Portovesme: la crisi dell’industria e la promessa di rilancio

Per quanto riguarda Portovesme, nel Sulcis, la protesta degli operai – asserragliatisi su una ciminiera ad oltre 100 metri di altezza, ha portato l’attenzione pubblica sul destino di 1.500 lavoratori dei due poli di Sulcis Iglesiente e del Medio campidano, leader nella produzione di zinco e piombo in Italia. Situazione di incertezza dovuta al ritardo nell’ammodernamento e riavvio dello stabilimento produttivo.

Ex-Gkn: i lavoratori e le proposte per il rilancio

La ex-Gkn invece, che ora si chiama QF, dopo essere passata dal fondo di investimento Melrose che puntava a rilanciare e a rivendere l’azienda di Campi Bisenzio, non ha più visto la sperata ripartenza della produzione, decretando la crisi dell’industria. Sono 400 i lavoratori che da mesi non percepiscono stipendi né però hanno smesso di difendere a spada tratta il loro posto di lavoro, nella speranza di riottenerlo in maniera attiva. Per questo si sono anche reinventati nel tentare di riconvertire lo stabilimento produttivo per creare un futuro: da produttori di semiassi automobilistici sotto Gkn a sito di produzione per mobilità elettrica un domani.

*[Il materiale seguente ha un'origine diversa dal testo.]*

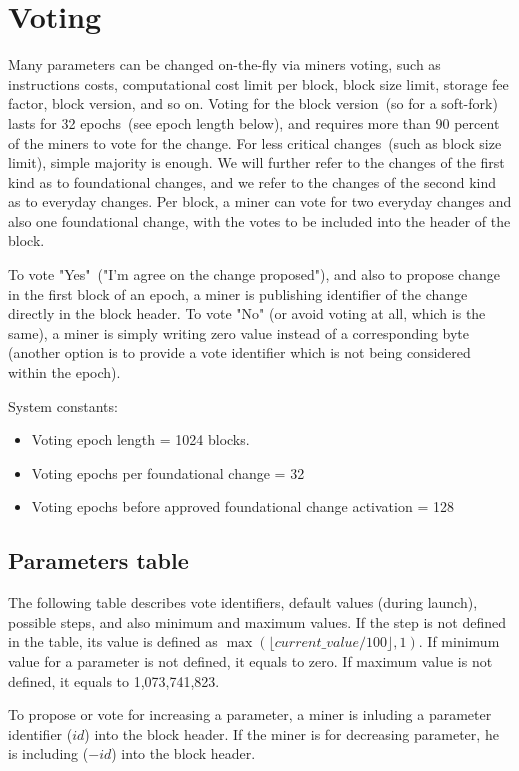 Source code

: \section{Voting}

Many parameters can be changed on-the-fly via miners voting, such as instructions costs, computational cost limit per block,
block size limit, storage fee factor, block version, and so on. Voting for the block version~(so for a soft-fork)
lasts for 32 epochs~(see epoch length below), and requires more than 90 percent of the miners to vote for the change.
For less critical changes~(such as block size limit), simple majority is enough. We will further refer to the changes
of the first kind as to foundational changes, and we refer to the changes of the second kind as to everyday changes.
Per block, a miner can vote for two everyday changes and also one foundational change, with the votes to be included
into the header of the block.

To vote "Yes"~("I'm agree on the change proposed"), and also to propose change in the first block of an epoch, a miner
is publishing identifier of the change directly in the block header. To vote "No" (or avoid voting at all, which is
the same), a miner is simply writing zero value instead of a corresponding byte (another option is to provide a vote
identifier which is not being considered within the epoch).

System constants:
\begin{itemize}
\item{} Voting epoch length = 1024 blocks.
\item{} Voting epochs per foundational change = 32
\item{} Voting epochs before approved foundational change activation = 128
\end{itemize}

\subsection{Parameters table}
\label{sec:params-table}

The following table describes vote identifiers, default values (during launch), possible steps, and also minimum and maximum values.
If the step is not defined in the table, its value is defined as $\max(\lfloor current\_value / 100 \rfloor, 1)$.
If minimum value for a parameter is not defined, it equals to zero. If maximum value is not defined, it equals to
1,073,741,823.

To propose or vote for increasing a parameter, a miner is inluding a parameter identifier ($id$) into the block header.
If the miner is for decreasing parameter, he is including ($-id$) into the block header.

Iveco e Stellantis: fra scioperi e promesse

Infine la Iveco, che vede le lavoratrici scendere in piazza l’8 marzo per chiedere la stabilizzazione di duemila degli ottomila lavoratori nei poli torinesi che producono i camion italiani per eccellenza. Iveco che, fino alla fine dello scorso anno era parte della famiglia Fiat-FCA e che comunque è membro di Exor. In tema Stellantis, il nuovo colosso italo-franco-americano che racchiude Fiat, Ferrari, Maserati, Lancia, Alfa Romeo, Chrysler, Dodge, Jeep, Citroen, Opel, Peugeot e altri marchi secondari, dovrebbe investire molto sul polo industriale di Termoli, in Molise. 1800 posti di lavoro annunciati. Ma su cui ancora si chiedono certezze e sicurezze per un lavoro stabile che, in Italia, appare sempre più un miraggio.